━━ Stored data ━━

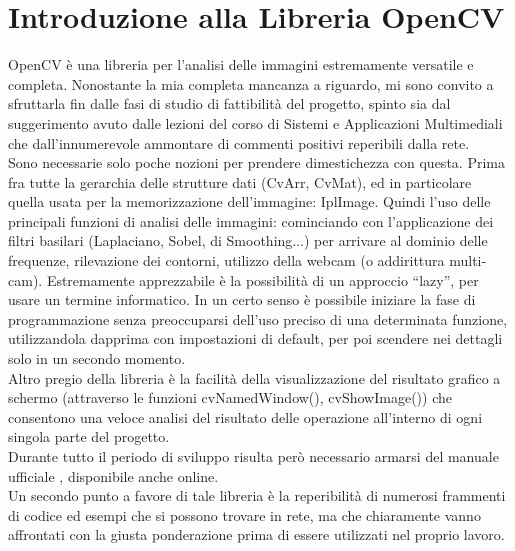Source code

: \documentclass[a4paper,10pt, twocolumn]{article}
\begin{document}
\section{Introduzione alla Libreria OpenCV}
OpenCV \`{e} una libreria per l'analisi delle immagini estremamente versatile e completa.
Nonostante la mia completa mancanza a riguardo, mi sono convito a sfruttarla fin 
dalle fasi di studio di fattibilit\`{a} del progetto, 
spinto sia dal suggerimento avuto dalle lezioni del corso di 
Sistemi e Applicazioni Multimediali \cite{slide} che dall'innumerevole ammontare di 
commenti positivi reperibili dalla rete.\\
Sono necessarie solo poche nozioni per prendere dimestichezza con questa. 
Prima fra tutte la gerarchia delle strutture dati (CvArr, CvMat), ed 
in particolare quella usata per la memorizzazione dell'immagine:
IplImage. Quindi l'uso delle principali funzioni di analisi delle 
immagini: cominciando con l'applicazione dei filtri basilari (Laplaciano,
Sobel, di Smoothing...) per arrivare al dominio delle frequenze, 
rilevazione dei contorni, utilizzo della webcam (o addirittura multi-cam). 
Estremamente apprezzabile \`{e} la possibilit\`{a} di un
approccio ``lazy'', per usare un termine informatico. In un certo senso \`{e} possibile
iniziare la fase di programmazione senza preoccuparsi dell'uso preciso di una 
determinata funzione, utilizzandola dapprima con impostazioni di default,
per poi scendere nei dettagli solo in un secondo momento.\\
Altro pregio della libreria \`{e} la facilit\`{a} della visualizzazione del risultato
grafico a schermo (attraverso le funzioni cvNamedWindow(), cvShowImage()) che
consentono una veloce analisi del risultato delle operazione all'interno di
ogni singola parte del progetto.\\
Durante tutto il periodo di sviluppo risulta per\`{o} necessario armarsi del 
manuale ufficiale \cite{opencvReference}, disponibile anche online.\\
Un secondo punto a favore di tale libreria \`{e} la reperibilit\`{a} di numerosi 
frammenti di codice ed esempi che si possono trovare in rete, ma che chiaramente
vanno affrontati con la giusta ponderazione prima di essere utilizzati nel
proprio lavoro.
  
\end{document}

━━━

Using the data above, write out every line exactly, leaving the images behind.

Source code

: \documentclass[a4paper,10pt, twocolumn]{article}
\begin{document}
\section{Introduzione alla Libreria OpenCV}
OpenCV \`{e} una libreria per l'analisi delle immagini estremamente versatile e completa.
Nonostante la mia completa mancanza a riguardo, mi sono convito a sfruttarla fin 
dalle fasi di studio di fattibilit\`{a} del progetto, 
spinto sia dal suggerimento avuto dalle lezioni del corso di 
Sistemi e Applicazioni Multimediali \cite{slide} che dall'innumerevole ammontare di 
commenti positivi reperibili dalla rete.\\
Sono necessarie solo poche nozioni per prendere dimestichezza con questa. 
Prima fra tutte la gerarchia delle strutture dati (CvArr, CvMat), ed 
in particolare quella usata per la memorizzazione dell'immagine:
IplImage. Quindi l'uso delle principali funzioni di analisi delle 
immagini: cominciando con l'applicazione dei filtri basilari (Laplaciano,
Sobel, di Smoothing...) per arrivare al dominio delle frequenze, 
rilevazione dei contorni, utilizzo della webcam (o addirittura multi-cam). 
Estremamente apprezzabile \`{e} la possibilit\`{a} di un
approccio ``lazy'', per usare un termine informatico. In un certo senso \`{e} possibile
iniziare la fase di programmazione senza preoccuparsi dell'uso preciso di una 
determinata funzione, utilizzandola dapprima con impostazioni di default,
per poi scendere nei dettagli solo in un secondo momento.\\
Altro pregio della libreria \`{e} la facilit\`{a} della visualizzazione del risultato
grafico a schermo (attraverso le funzioni cvNamedWindow(), cvShowImage()) che
consentono una veloce analisi del risultato delle operazione all'interno di
ogni singola parte del progetto.\\
Durante tutto il periodo di sviluppo risulta per\`{o} necessario armarsi del 
manuale ufficiale \cite{opencvReference}, disponibile anche online.\\
Un secondo punto a favore di tale libreria \`{e} la reperibilit\`{a} di numerosi 
frammenti di codice ed esempi che si possono trovare in rete, ma che chiaramente
vanno affrontati con la giusta ponderazione prima di essere utilizzati nel
proprio lavoro.
  
\end{document}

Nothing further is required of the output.